## [THE PROBLEM]
Every line below that contains "lugar" is to be copied.

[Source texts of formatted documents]
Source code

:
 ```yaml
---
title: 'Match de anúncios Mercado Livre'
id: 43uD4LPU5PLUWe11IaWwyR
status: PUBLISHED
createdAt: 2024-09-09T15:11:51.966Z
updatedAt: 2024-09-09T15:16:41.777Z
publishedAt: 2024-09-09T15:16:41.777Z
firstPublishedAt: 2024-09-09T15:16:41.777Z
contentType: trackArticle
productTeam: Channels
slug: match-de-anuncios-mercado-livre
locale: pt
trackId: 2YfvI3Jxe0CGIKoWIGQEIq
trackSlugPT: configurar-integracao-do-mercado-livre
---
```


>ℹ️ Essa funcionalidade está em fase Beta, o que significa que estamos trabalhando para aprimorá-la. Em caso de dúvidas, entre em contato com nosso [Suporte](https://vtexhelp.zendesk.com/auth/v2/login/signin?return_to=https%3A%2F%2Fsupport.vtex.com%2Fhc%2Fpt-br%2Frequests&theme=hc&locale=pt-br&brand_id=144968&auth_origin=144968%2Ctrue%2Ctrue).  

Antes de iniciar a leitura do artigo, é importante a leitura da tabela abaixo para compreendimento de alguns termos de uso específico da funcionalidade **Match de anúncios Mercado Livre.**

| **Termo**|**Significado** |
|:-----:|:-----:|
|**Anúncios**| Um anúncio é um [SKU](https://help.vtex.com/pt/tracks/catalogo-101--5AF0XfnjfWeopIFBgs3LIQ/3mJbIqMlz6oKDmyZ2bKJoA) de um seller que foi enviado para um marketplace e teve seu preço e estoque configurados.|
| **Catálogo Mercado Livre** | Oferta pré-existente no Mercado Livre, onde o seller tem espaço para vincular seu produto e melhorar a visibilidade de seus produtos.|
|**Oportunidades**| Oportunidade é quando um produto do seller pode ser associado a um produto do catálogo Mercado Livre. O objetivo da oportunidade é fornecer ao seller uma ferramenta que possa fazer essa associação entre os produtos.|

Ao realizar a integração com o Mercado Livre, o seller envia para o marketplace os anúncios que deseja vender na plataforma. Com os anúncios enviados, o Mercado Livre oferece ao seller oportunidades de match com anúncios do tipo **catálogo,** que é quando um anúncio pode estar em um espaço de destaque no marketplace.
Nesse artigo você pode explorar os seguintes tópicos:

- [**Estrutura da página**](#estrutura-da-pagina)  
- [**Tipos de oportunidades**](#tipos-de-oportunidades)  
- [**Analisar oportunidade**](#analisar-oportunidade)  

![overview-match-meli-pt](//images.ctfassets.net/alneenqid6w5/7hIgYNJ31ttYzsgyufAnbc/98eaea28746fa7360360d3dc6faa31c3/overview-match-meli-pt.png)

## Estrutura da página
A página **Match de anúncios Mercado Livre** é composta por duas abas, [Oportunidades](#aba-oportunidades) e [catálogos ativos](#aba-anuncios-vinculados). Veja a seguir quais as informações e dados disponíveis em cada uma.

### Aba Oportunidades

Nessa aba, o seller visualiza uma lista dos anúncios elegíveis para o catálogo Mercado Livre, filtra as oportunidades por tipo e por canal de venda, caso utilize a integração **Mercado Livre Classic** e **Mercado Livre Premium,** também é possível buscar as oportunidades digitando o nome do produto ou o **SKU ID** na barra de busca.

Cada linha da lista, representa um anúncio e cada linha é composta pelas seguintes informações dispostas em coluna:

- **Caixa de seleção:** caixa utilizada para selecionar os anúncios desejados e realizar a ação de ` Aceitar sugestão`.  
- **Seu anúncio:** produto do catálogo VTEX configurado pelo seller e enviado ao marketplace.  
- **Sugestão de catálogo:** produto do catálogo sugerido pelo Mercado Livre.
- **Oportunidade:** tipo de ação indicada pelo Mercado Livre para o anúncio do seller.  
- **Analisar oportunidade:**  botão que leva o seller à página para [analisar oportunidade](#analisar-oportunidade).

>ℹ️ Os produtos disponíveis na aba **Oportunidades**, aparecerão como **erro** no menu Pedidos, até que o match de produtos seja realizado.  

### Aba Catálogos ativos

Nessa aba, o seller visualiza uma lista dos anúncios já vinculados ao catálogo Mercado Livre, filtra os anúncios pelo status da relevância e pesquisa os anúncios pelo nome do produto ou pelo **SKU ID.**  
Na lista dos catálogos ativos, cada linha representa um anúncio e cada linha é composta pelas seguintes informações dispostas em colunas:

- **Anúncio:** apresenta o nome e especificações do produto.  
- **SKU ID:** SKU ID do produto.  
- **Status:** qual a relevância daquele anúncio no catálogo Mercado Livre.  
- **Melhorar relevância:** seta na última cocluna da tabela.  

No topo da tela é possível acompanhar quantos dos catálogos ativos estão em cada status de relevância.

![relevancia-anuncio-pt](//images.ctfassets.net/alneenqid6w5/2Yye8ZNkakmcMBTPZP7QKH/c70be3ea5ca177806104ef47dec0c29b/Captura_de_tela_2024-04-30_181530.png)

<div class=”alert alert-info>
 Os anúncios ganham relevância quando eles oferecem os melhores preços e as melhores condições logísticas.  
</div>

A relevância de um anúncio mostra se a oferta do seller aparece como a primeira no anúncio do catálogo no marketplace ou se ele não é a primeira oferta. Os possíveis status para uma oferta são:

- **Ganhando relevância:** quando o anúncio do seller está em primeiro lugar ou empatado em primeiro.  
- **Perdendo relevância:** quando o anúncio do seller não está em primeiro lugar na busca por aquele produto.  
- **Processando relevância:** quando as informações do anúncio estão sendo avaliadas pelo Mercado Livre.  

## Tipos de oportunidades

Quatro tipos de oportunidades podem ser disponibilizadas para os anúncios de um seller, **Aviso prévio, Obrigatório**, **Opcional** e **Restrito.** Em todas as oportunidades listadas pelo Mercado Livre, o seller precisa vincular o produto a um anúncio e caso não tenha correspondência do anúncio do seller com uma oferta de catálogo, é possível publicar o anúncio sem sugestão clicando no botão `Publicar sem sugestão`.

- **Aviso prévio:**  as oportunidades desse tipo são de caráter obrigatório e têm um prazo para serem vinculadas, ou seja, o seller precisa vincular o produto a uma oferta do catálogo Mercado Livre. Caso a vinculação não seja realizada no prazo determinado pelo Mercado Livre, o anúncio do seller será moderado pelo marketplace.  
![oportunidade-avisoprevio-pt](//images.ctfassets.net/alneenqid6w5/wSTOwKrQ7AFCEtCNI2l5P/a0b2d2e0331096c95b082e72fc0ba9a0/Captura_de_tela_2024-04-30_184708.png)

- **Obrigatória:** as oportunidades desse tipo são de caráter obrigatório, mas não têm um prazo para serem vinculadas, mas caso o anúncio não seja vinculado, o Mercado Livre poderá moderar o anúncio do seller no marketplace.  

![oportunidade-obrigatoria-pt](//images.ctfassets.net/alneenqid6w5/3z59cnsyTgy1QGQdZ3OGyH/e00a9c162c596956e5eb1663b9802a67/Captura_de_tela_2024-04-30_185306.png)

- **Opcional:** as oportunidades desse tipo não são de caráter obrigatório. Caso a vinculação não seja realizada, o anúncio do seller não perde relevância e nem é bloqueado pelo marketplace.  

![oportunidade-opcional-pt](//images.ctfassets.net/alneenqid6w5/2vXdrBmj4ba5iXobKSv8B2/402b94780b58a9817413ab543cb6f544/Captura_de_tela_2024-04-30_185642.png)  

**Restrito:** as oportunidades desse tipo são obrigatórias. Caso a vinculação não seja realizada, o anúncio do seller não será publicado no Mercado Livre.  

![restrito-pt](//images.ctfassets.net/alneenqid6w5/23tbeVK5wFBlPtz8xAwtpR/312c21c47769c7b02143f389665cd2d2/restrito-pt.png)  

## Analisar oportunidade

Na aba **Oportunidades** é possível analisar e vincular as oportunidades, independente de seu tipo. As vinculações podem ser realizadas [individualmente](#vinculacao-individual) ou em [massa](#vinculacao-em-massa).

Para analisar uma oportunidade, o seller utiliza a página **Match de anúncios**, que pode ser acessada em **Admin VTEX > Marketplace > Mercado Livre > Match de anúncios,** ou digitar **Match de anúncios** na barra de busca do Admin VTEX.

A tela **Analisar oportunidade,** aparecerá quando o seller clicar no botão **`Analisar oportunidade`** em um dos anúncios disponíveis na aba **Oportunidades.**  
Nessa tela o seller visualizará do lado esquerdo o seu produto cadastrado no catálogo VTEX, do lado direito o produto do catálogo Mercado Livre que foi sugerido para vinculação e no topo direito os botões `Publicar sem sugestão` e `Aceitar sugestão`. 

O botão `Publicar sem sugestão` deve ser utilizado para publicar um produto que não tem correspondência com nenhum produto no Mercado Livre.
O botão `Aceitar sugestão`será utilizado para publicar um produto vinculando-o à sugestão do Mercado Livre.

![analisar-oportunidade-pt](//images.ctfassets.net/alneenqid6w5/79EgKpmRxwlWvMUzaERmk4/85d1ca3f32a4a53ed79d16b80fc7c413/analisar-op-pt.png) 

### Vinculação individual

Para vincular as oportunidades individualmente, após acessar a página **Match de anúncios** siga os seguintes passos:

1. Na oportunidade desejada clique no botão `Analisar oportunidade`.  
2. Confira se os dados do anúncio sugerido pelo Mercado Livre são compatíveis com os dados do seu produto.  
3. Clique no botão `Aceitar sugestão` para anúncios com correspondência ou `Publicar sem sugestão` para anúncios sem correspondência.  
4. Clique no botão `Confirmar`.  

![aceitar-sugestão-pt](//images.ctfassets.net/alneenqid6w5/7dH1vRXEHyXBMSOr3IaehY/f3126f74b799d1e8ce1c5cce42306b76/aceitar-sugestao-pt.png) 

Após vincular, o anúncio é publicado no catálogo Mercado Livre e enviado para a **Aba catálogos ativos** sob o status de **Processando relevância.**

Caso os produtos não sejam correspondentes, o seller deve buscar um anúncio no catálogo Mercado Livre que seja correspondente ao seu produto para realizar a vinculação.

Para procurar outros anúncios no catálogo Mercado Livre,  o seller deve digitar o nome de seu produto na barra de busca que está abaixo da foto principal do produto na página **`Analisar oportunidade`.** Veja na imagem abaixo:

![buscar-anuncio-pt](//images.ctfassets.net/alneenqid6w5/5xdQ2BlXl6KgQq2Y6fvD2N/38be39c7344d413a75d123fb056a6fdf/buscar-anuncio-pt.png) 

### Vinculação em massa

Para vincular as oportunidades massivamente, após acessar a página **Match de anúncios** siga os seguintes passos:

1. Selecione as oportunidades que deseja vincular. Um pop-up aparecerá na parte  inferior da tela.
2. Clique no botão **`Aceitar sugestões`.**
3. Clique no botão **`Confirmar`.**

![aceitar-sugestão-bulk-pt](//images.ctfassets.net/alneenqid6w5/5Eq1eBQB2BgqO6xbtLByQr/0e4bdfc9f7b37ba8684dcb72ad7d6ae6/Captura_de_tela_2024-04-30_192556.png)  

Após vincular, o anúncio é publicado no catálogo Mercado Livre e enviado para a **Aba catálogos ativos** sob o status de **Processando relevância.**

## [EXPECTED ANSWER]
- **Ganhando relevância:** quando o anúncio do seller está em primeiro lugar ou empatado em primeiro.  
- **Perdendo relevância:** quando o anúncio do seller não está em primeiro lugar na busca por aquele produto.  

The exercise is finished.